Es lo que se denominaba en las crónicas periodísticas de antaño «la furia bética».
Esa característica con el paso del tiempo se fue reduciendo en favor de unas mayores calidades técnicas, aunque nunca ha desaparecido del todo, pues ambas son perfectamente compatibles.
En 1992 Rafael Gordillo volvió al Betis después de sus 7 años de aventura madridista. A los 35 años se reincorporó a su equipo de toda la vida, donde aún disputaría 3 temporadas más. Y desde el primer momento dejó claro que no había venido a retirarse sin más, desde el primer día volvió a dejar claro su compromiso y su entrega en el terreno de juego. El Betis, entonces dirigido por Jorge D´Alessandro, no hizo una buena temporada, y el equipo fue dando tumbos por la competición liguera, alejado de su objetivo.
Un partido de vuelta de la tercera ronda de la Copa en casa contra el Calahorra, así como otro de Liga en Mérida, sirvieron al periodista Manuel Fernández de Córdoba para rendir homenaje al espíritu de entrega absoluta de Rafael Gordillo, así como para rememorar al gran Luis Del Sol, otro ejemplo de dedicación y que también volvió para despedirse del fútbol con el escudo de las trece barras.

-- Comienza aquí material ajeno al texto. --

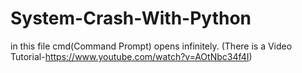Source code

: # System-Crash-With-Python
in this file cmd(Command Prompt) opens infinitely. (There is a Video Tutorial-https://www.youtube.com/watch?v=AOtNbc34f4I)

Hay, en la historia del Betis, porque ya son historia, aunque uno continúe en activo, y siempre serán del Betis, dos hombres, dos nombres, que parecen cortados por la misma tijera de la vergüenza profesional, la categoría futbolística, el amor a sus propias raíces y ese ir siempre por derecho en el campo y en la vida, dándolas todas y olvidando, en cada noventa minutos de juego, ya sea un equipo cimero, ya con un modesto, cualquier petulancia, que chocaría frontalmente con sus propias maneras, pare entregarse sobre la yerba, reverdecer cada tarde las glorias de sus ejecutorias desde el cristal limpio y transparente de la casta irreductible, del coraje indomable.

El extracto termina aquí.